Data for review section start

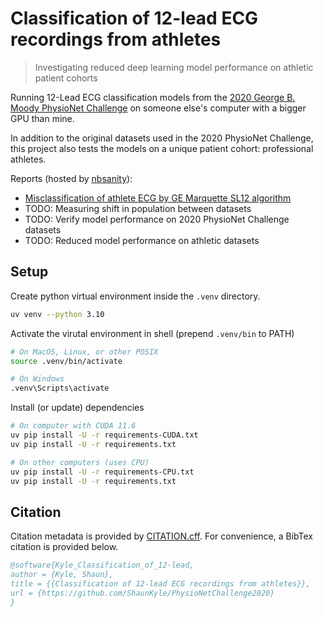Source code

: # Classification of 12-lead ECG recordings from athletes

> Investigating reduced deep learning model performance on athletic patient 
cohorts

Running 12-Lead ECG classification models from the [2020 George B. Moody 
PhysioNet Challenge](https://moody-challenge.physionet.org/2020/results/) on 
someone else's computer with a bigger GPU than mine.

In addition to the original datasets used in the 2020 PhysioNet Challenge, this 
project also tests the models on a unique patient cohort: professional 
athletes. 

Reports (hosted by [nbsanity](https://www.answer.ai/posts/2024-12-13-nbsanity.html)):
- [Misclassification of athlete ECG by GE Marquette SL12 algorithm](https://nbsanity.com/ShaunKyle/PhysioNetChallenge2020/blob/main/nbs/Marquette-SL12-misclassification.ipynb)
- TODO: Measuring shift in population between datasets
- TODO: Verify model performance on 2020 PhysioNet Challenge datasets
- TODO: Reduced model performance on athletic datasets

## Setup

Create python virtual environment inside the `.venv` directory.

```sh
uv venv --python 3.10
```

Activate the virutal environment in shell (prepend `.venv/bin` to PATH)

```sh
# On MacOS, Linux, or other POSIX
source .venv/bin/activate

# On Windows
.venv\Scripts\activate
```

Install (or update) dependencies

```sh
# On computer with CUDA 11.6
uv pip install -U -r requirements-CUDA.txt
uv pip install -U -r requirements.txt

# On other computers (uses CPU)
uv pip install -U -r requirements-CPU.txt
uv pip install -U -r requirements.txt
```

## Citation

Citation metadata is provided by [CITATION.cff](./CITATION.cff). For convenience, a BibTex citation is provided below.

```bibtex
@software{Kyle_Classification_of_12-lead,
author = {Kyle, Shaun},
title = {{Classification of 12-lead ECG recordings from athletes}},
url = {https://github.com/ShaunKyle/PhysioNetChallenge2020}
}
```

Data for review section end

In the data above, copy every line where the string "with" appears.

someone else's computer with a bigger GPU than mine.
# On computer with CUDA 11.6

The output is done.